Woman with kids

Image by Thomas Hawk via Flickr

Moving is difficult enough if you’re staying in the same country, but if you’re moving to another country, for example to America from the UK, the task can be even harder. When you have children to consider you have to deal with their personal emotions, excitement and anxieties, as well as your own. You have to organise the move, complete all the paperwork and applications and find suitable housing, schools and healthcare for when you arrive. Then you have to cope with ensuring everyone is happy. It’s certainly not easy but there are things you can do to help everything go smoother.

Saying a proper goodbye

There will be places in the town that your children are already emotionally attached to and they will have happy memories that they cherish. You can help your child by showing them you understand why they are sad to leave behind their favourite places. Take them to go and say goodbye, take a camera so your child can capture their favourite spots and explain that they will have the photos and memories even though they are living in a new country.

Involve the children in the planning

Your child will feel a lot more confident if they know what’s happening. It’s not a good idea to spring the big decisions on them without discussing them first. Involve them in the process right from the start.

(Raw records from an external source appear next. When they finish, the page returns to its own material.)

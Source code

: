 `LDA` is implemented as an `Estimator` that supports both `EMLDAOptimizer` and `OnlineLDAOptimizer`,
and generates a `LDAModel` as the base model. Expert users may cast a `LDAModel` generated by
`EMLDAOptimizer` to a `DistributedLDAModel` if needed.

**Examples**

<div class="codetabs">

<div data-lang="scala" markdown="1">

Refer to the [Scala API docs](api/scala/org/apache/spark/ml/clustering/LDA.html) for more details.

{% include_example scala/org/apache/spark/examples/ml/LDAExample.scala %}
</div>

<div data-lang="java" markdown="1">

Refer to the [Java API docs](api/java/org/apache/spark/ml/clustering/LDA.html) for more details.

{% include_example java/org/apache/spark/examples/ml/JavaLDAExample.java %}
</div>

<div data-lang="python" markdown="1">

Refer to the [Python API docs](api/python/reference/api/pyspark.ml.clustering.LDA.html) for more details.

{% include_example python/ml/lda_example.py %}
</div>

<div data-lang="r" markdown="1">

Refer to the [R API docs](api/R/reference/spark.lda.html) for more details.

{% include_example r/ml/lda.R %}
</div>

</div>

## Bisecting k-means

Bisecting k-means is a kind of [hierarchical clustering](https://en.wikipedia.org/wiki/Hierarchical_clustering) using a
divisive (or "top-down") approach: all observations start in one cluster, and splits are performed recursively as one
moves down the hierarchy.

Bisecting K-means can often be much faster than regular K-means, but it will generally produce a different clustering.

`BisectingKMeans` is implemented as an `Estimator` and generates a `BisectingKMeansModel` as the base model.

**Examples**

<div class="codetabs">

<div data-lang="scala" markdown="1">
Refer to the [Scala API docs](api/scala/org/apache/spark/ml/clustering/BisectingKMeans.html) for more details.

Ask for their opinions; show different houses and pictures of towns or parks and schools and ask them to pick the ones they would like to go and see first.  When you arrive in a new country always bring them along with you when you’re looking at houses and keep them in the loop.

Encourage talking and keep communication lines open

One issue many children have about leaving their home town is saying goodbye to friends and worrying about making new ones. This is a difficult subject to deal with as there are no solutions. They are going to miss their friends and will not see them again for a long time, if at all. Therefore, all you can do is be understanding and encourage your children not to lock their fears and sadness up inside. Distract with exciting facts about your new home. Use the Internet so you can virtually explore zoos, theme parks and malls, local clubs and sports teams and learn about the sports in the area and natural wildlife.

Emotional attachments

You might be tempted to throw out all their old toys and books in the move but the decision shouldn’t be yours. Ask your children to decide what they want to take. You may keep certain items such as toys in storage first, but when you are ready, you can send the belongings over in a parcel.  Being able to place familiar items in their new bedroom or playrooms can be extremely reassuring. Once in a new place, encourage your child to decide how they want to decorate their bedroom and how they want them arranged.

The move will be emotional, but with understanding and support your children will be able to settle into their new life successfully.